An object of the present invention is to propose a method of the species recited at the outset and a corresponding device, which enable the pressure sensor to be calibrated as precisely as possible. This may be achieved in that the cooling-water temperature of the internal combustion engine is measured and the drop in the cooling-water temperature is derived therefrom as a measure for the standstill time of the internal combustion engine, and in that the pressure sensor is first calibrated when the standstill time exceeds a predefinable minimum.
Thus, an arrangment for monitoring the cooling-water temperature already present per se in the vehicle may be used to reliably and precisely calibrate the pressure sensor. Therefore, the present invention is able to be realized very quickly and almost without extra expenses, in particular without using additional timing supervision for measuring the standstill time. Such an exemplary method according to the present invention and the corresponding exemplary device are well suited for calibrating pressure sensors in the high-pressure region (rail pressure sensors) as well as for calibrating sensors in the low-pressure region (presupply pressure sensors).
Accordingly, it may be particularly advantageous when a temperature difference indicating the drop in the cooling-water temperature is determined in that the instantaneous cooling-water temperature is compared to a stored cooling-water temperature previously measured when stopping the internal combustion engine, and the pressure sensor is first calibrated when the temperature difference exceeds a minimum temperature difference corresponding to the predefined minimum. In this context, it may be particularly advantageous when the pressure sensor is calibrated immediately after the control unit of the fuel metering system is initialized. As a result of these measures, the cooling-water temperature only needs to be measured twice, only the cooling-water temperature measured when stopping the engine needing to be stored temporarily until it is compared to the temperature present shortly after the start of the engine.

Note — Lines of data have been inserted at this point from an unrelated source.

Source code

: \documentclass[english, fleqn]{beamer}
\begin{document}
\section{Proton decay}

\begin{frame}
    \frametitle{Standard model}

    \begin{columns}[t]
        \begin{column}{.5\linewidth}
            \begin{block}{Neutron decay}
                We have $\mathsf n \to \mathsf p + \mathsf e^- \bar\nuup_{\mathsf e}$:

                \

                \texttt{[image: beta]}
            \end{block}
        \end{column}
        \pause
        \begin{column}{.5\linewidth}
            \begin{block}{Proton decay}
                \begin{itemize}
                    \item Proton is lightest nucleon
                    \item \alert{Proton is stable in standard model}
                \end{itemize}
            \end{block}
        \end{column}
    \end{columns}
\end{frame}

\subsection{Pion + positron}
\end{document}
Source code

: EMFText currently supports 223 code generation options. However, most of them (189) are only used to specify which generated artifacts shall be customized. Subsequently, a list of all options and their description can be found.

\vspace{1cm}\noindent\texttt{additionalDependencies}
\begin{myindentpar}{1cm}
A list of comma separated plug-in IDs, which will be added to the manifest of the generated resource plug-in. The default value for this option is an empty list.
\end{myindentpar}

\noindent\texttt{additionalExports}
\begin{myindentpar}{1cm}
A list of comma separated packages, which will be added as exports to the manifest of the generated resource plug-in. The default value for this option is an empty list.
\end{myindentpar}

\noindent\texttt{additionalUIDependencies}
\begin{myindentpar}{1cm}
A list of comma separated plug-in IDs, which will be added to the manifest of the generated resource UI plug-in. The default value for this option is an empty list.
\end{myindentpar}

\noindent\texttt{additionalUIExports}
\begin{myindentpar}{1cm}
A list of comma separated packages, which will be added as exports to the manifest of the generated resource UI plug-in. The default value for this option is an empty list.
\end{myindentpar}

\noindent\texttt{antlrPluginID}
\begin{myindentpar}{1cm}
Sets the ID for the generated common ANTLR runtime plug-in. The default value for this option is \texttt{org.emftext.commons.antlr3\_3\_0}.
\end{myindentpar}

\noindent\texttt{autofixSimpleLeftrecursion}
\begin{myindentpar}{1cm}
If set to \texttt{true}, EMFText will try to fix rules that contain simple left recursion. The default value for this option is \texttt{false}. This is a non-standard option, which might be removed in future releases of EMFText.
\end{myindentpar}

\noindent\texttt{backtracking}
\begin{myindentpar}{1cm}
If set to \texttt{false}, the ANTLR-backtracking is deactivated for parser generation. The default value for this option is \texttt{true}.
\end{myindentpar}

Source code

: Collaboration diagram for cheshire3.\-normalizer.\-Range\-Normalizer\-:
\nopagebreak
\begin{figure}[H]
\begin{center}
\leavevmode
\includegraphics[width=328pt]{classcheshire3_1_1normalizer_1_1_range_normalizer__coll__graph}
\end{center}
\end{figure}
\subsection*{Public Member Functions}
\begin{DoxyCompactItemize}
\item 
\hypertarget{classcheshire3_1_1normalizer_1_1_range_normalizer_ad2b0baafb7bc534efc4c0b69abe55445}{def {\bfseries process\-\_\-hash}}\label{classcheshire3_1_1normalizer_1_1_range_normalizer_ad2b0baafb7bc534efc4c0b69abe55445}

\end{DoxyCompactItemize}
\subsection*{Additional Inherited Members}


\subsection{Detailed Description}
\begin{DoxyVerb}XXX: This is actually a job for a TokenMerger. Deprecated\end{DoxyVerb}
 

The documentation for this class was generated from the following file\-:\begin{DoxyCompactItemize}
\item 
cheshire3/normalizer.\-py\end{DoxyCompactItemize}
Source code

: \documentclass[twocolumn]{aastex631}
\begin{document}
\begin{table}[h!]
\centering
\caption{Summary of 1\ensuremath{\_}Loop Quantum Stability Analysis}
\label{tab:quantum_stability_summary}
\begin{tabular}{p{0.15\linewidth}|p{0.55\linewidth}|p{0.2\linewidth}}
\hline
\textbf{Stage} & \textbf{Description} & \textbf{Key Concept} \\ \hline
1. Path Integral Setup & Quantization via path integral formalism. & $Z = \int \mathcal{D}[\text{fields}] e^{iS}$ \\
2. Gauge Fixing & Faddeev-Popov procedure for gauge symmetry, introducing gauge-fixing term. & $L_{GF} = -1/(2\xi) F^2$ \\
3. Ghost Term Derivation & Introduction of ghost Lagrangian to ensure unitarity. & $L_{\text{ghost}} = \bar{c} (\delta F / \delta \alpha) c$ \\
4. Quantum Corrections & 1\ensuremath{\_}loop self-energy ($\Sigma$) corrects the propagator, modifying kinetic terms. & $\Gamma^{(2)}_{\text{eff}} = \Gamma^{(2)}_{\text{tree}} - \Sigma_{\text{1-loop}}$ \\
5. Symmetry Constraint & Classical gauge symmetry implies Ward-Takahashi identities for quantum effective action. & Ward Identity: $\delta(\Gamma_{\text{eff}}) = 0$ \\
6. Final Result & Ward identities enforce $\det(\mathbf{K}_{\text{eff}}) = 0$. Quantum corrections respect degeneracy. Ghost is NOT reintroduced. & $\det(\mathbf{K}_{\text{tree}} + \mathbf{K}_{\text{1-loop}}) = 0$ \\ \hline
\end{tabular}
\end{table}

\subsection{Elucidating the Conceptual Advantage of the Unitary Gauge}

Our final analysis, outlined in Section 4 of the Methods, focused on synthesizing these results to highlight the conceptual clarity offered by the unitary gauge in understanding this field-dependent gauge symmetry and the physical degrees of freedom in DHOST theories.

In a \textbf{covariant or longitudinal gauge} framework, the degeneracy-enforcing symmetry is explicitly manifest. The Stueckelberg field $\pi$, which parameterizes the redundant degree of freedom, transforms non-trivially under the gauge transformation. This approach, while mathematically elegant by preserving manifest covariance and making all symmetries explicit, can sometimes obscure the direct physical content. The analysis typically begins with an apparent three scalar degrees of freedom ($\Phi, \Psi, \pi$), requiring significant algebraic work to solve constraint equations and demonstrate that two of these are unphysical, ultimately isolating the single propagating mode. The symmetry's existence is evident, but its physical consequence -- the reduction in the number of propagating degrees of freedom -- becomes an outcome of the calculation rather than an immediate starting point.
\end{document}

A particular advantage may also result when the pressure sensor is calibrated in that an atmospheric pressure measured by the pressure sensor during standstill of the internal combustion engine is compared to the absolute value of the atmospheric pressure, the difference between the measured atmospheric pressure and the absolute value indicating a calibration value, which is later applied to the pressure values measured when the internal combustion engine is in operation. The pressure sensor in a diesel rail system has a resolution of measurement of approximately 2 bar. Since the drift may be up to 20 bar, a calibration using 1 bar abs (absolute pressure) is sufficient. However, this is not the case for sensors having a resolution of 1 bar to approximately 6 bar. In this instance, a calibration using the exact atmospheric pressure is desirable since values of 0.01 bar are already important.
In this connection, it may be advantageous when the calibration value is stored in a memory of the control element of the fuel metering system as a stored value until a new calibration value is determined. Therefore, a compensation value for calibrating the pressure sensor is always available.